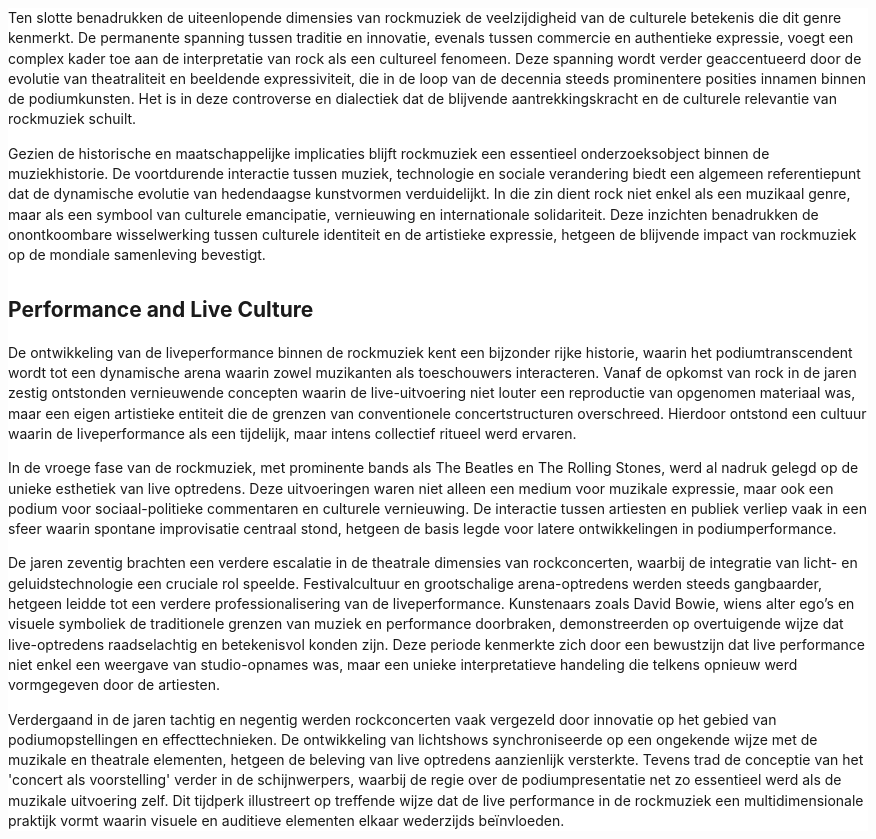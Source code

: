 Ten slotte benadrukken de uiteenlopende dimensies van rockmuziek de veelzijdigheid van de culturele
betekenis die dit genre kenmerkt. De permanente spanning tussen traditie en innovatie, evenals
tussen commercie en authentieke expressie, voegt een complex kader toe aan de interpretatie van rock
als een cultureel fenomeen. Deze spanning wordt verder geaccentueerd door de evolutie van
theatraliteit en beeldende expressiviteit, die in de loop van de decennia steeds prominentere
posities innamen binnen de podiumkunsten. Het is in deze controverse en dialectiek dat de blijvende
aantrekkingskracht en de culturele relevantie van rockmuziek schuilt.

Gezien de historische en maatschappelijke implicaties blijft rockmuziek een essentieel
onderzoeksobject binnen de muziekhistorie. De voortdurende interactie tussen muziek, technologie en
sociale verandering biedt een algemeen referentiepunt dat de dynamische evolutie van hedendaagse
kunstvormen verduidelijkt. In die zin dient rock niet enkel als een muzikaal genre, maar als een
symbool van culturele emancipatie, vernieuwing en internationale solidariteit. Deze inzichten
benadrukken de onontkoombare wisselwerking tussen culturele identiteit en de artistieke expressie,
hetgeen de blijvende impact van rockmuziek op de mondiale samenleving bevestigt.

## Performance and Live Culture

De ontwikkeling van de liveperformance binnen de rockmuziek kent een bijzonder rijke historie,
waarin het podiumtranscendent wordt tot een dynamische arena waarin zowel muzikanten als
toeschouwers interacteren. Vanaf de opkomst van rock in de jaren zestig ontstonden vernieuwende
concepten waarin de live-uitvoering niet louter een reproductie van opgenomen materiaal was, maar
een eigen artistieke entiteit die de grenzen van conventionele concertstructuren overschreed.
Hierdoor ontstond een cultuur waarin de liveperformance als een tijdelijk, maar intens collectief
ritueel werd ervaren.

In de vroege fase van de rockmuziek, met prominente bands als The Beatles en The Rolling Stones,
werd al nadruk gelegd op de unieke esthetiek van live optredens. Deze uitvoeringen waren niet alleen
een medium voor muzikale expressie, maar ook een podium voor sociaal-politieke commentaren en
culturele vernieuwing. De interactie tussen artiesten en publiek verliep vaak in een sfeer waarin
spontane improvisatie centraal stond, hetgeen de basis legde voor latere ontwikkelingen in
podiumperformance.

De jaren zeventig brachten een verdere escalatie in de theatrale dimensies van rockconcerten,
waarbij de integratie van licht- en geluidstechnologie een cruciale rol speelde. Festivalcultuur en
grootschalige arena-optredens werden steeds gangbaarder, hetgeen leidde tot een verdere
professionalisering van de liveperformance. Kunstenaars zoals David Bowie, wiens alter ego’s en
visuele symboliek de traditionele grenzen van muziek en performance doorbraken, demonstreerden op
overtuigende wijze dat live-optredens raadselachtig en betekenisvol konden zijn. Deze periode
kenmerkte zich door een bewustzijn dat live performance niet enkel een weergave van studio-opnames
was, maar een unieke interpretatieve handeling die telkens opnieuw werd vormgegeven door de
artiesten.

Verdergaand in de jaren tachtig en negentig werden rockconcerten vaak vergezeld door innovatie op
het gebied van podiumopstellingen en effecttechnieken. De ontwikkeling van lichtshows
synchroniseerde op een ongekende wijze met de muzikale en theatrale elementen, hetgeen de beleving
van live optredens aanzienlijk versterkte. Tevens trad de conceptie van het 'concert als
voorstelling' verder in de schijnwerpers, waarbij de regie over de podiumpresentatie net zo
essentieel werd als de muzikale uitvoering zelf. Dit tijdperk illustreert op treffende wijze dat de
live performance in de rockmuziek een multidimensionale praktijk vormt waarin visuele en auditieve
elementen elkaar wederzijds beïnvloeden.
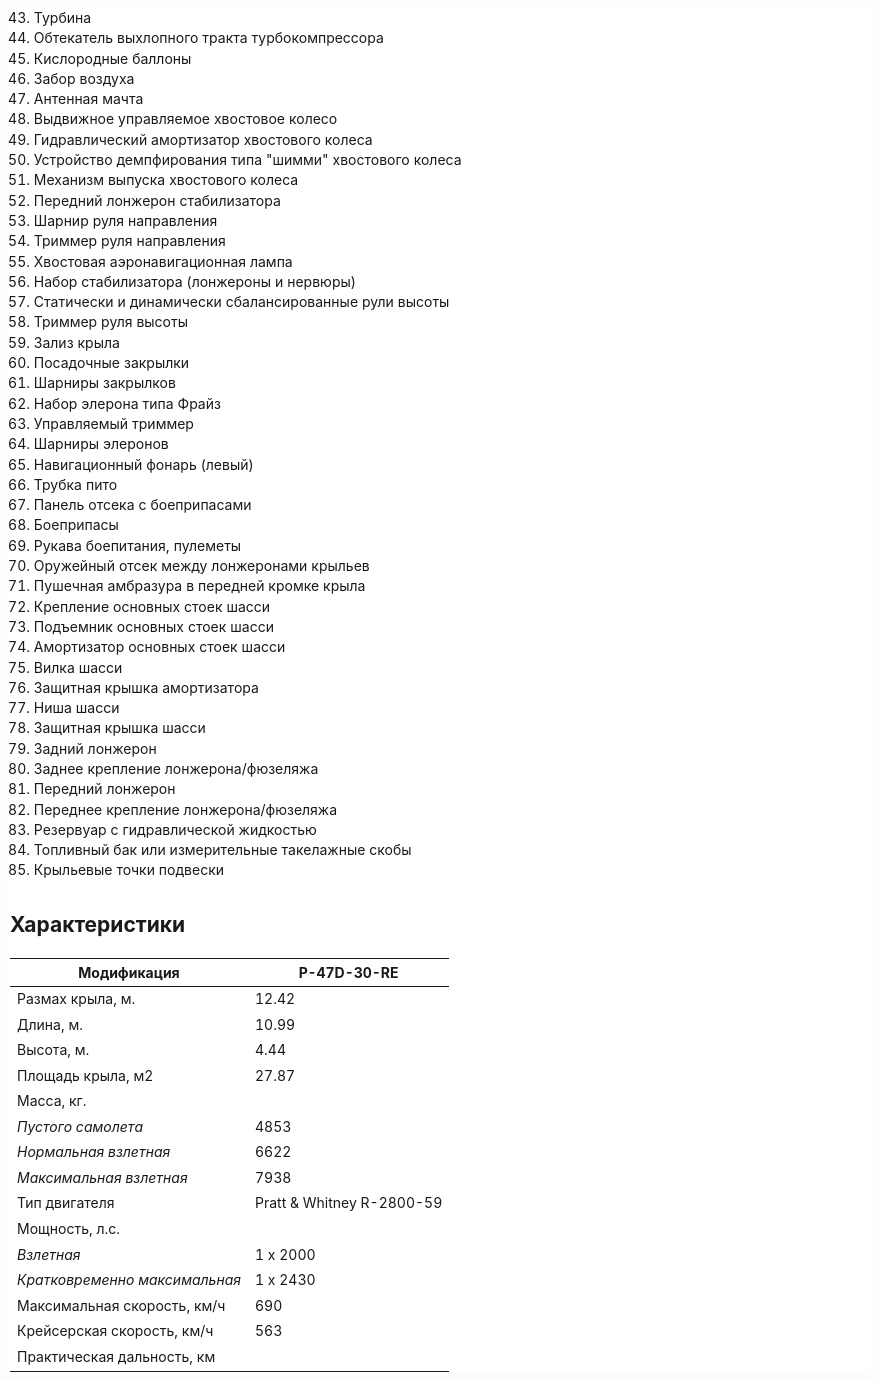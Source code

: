 43. Турбина
44. Обтекатель выхлопного тракта турбокомпрессора
45. Кислородные баллоны
46. Забор воздуха
47. Антенная мачта
48. Выдвижное управляемое хвостовое колесо
49. Гидравлический амортизатор хвостового колеса
50. Устройство демпфирования типа "шимми" хвостового колеса
51. Механизм выпуска хвостового колеса
52. Передний лонжерон стабилизатора
53. Шарнир руля направления
54. Триммер руля направления
55. Хвостовая аэронавигационная лампа
56. Набор стабилизатора (лонжероны и нервюры)
57. Статически и динамически сбалансированные рули высоты
58. Триммер руля высоты
59. Зализ крыла
60. Посадочные закрылки
61. Шарниры закрылков
62. Набор элерона типа Фрайз
63. Управляемый триммер
64. Шарниры элеронов
65. Навигационный фонарь (левый)
66. Трубка пито
67. Панель отсека с боеприпасами
68. Боеприпасы
69. Рукава боепитания, пулеметы
70. Оружейный отсек между лонжеронами крыльев
71. Пушечная амбразура в передней кромке крыла
72. Крепление основных стоек шасси
73. Подъемник основных стоек шасси
74. Амортизатор основных стоек шасси
75. Вилка шасси
76. Защитная крышка амортизатора
77. Ниша шасси
78. Защитная крышка шасси
79. Задний лонжерон
80. Заднее крепление лонжерона/фюзеляжа
81. Передний лонжерон
82. Переднее крепление лонжерона/фюзеляжа
83. Резервуар с гидравлической жидкостью
84. Топливный бак или измерительные такелажные скобы
85. Крыльевые точки подвески


## Характеристики

Модификация |P-47D-30-RE
------------|-----------
Размах крыла, м. |12.42
Длина, м. |10.99
Высота, м. |4.44
Площадь крыла, м2 |27.87
Масса, кг. |
*Пустого самолета* |4853
*Нормальная взлетная* |6622
*Максимальная взлетная* |7938
Тип двигателя |Pratt & Whitney R-2800-59
Мощность, л.с. |
*Взлетная* | 1 x 2000
*Кратковременно максимальная* | 1 x 2430
Максимальная скорость, км/ч | 690
Крейсерская скорость, км/ч |563
Практическая дальность, км|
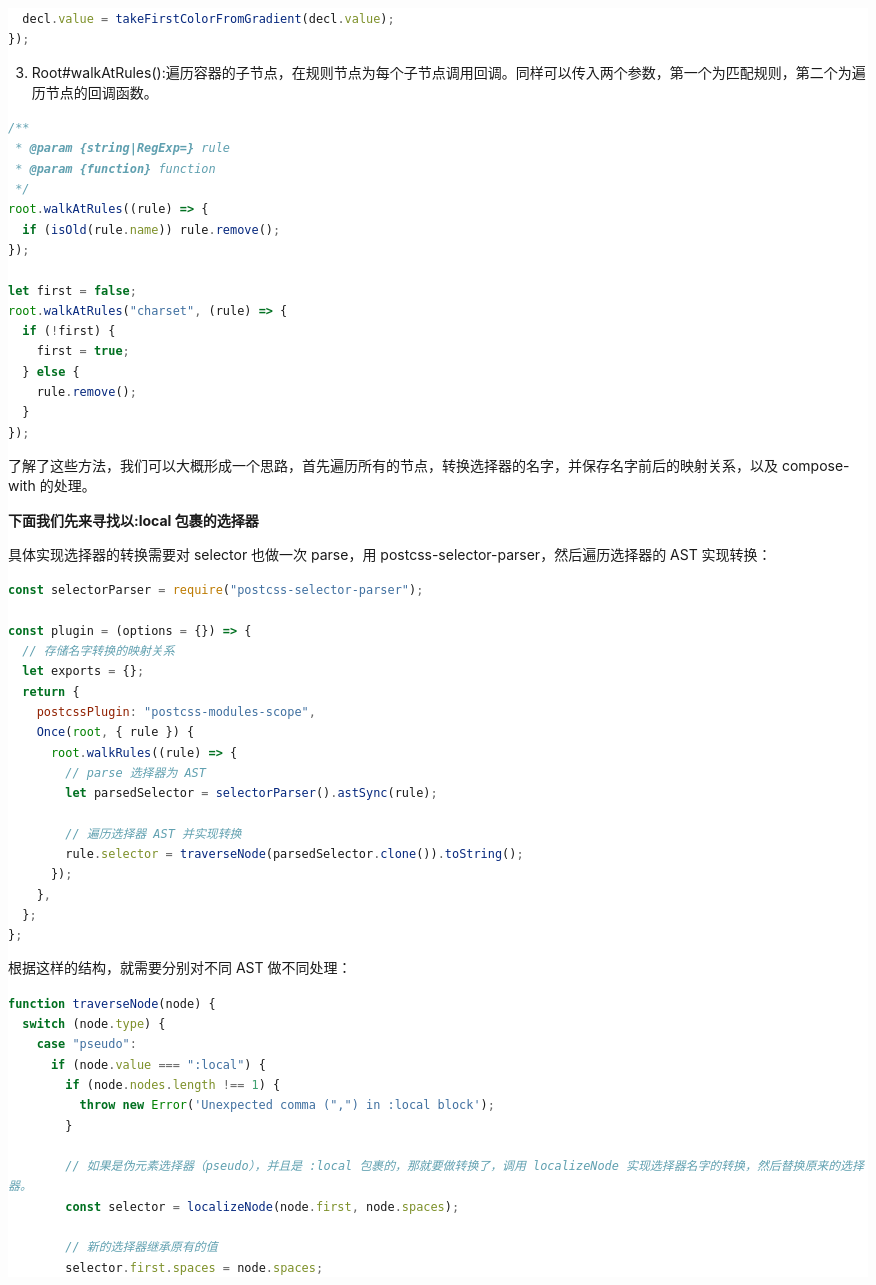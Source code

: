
 ```js
  decl.value = takeFirstColorFromGradient(decl.value);
});
```

3. Root#walkAtRules():遍历容器的子节点，在规则节点为每个子节点调用回调。同样可以传入两个参数，第一个为匹配规则，第二个为遍历节点的回调函数。

```js
/**
 * @param {string|RegExp=} rule
 * @param {function} function
 */
root.walkAtRules((rule) => {
  if (isOld(rule.name)) rule.remove();
});

let first = false;
root.walkAtRules("charset", (rule) => {
  if (!first) {
    first = true;
  } else {
    rule.remove();
  }
});
```

了解了这些方法，我们可以大概形成一个思路，首先遍历所有的节点，转换选择器的名字，并保存名字前后的映射关系，以及 compose-with 的处理。

**下面我们先来寻找以:local 包裹的选择器**

具体实现选择器的转换需要对 selector 也做一次 parse，用 postcss-selector-parser，然后遍历选择器的 AST 实现转换：

```js
const selectorParser = require("postcss-selector-parser");

const plugin = (options = {}) => {
  // 存储名字转换的映射关系
  let exports = {};
  return {
    postcssPlugin: "postcss-modules-scope",
    Once(root, { rule }) {
      root.walkRules((rule) => {
        // parse 选择器为 AST
        let parsedSelector = selectorParser().astSync(rule);

        // 遍历选择器 AST 并实现转换
        rule.selector = traverseNode(parsedSelector.clone()).toString();
      });
    },
  };
};
```

根据这样的结构，就需要分别对不同 AST 做不同处理：

```js
function traverseNode(node) {
  switch (node.type) {
    case "pseudo":
      if (node.value === ":local") {
        if (node.nodes.length !== 1) {
          throw new Error('Unexpected comma (",") in :local block');
        }

        // 如果是伪元素选择器（pseudo），并且是 :local 包裹的，那就要做转换了，调用 localizeNode 实现选择器名字的转换，然后替换原来的选择器。
        const selector = localizeNode(node.first, node.spaces);

        // 新的选择器继承原有的值
        selector.first.spaces = node.spaces;
```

* **TASK STATEMENT**:
When a line in the data holds the word "wordt", show that line.

* **EXERCISE RESPONSE**:
als een cultureel fenomeen. Deze spanning wordt verder geaccentueerd door de evolutie van
waarin het podiumtranscendent wordt tot een dynamische arena waarin zowel muzikanten als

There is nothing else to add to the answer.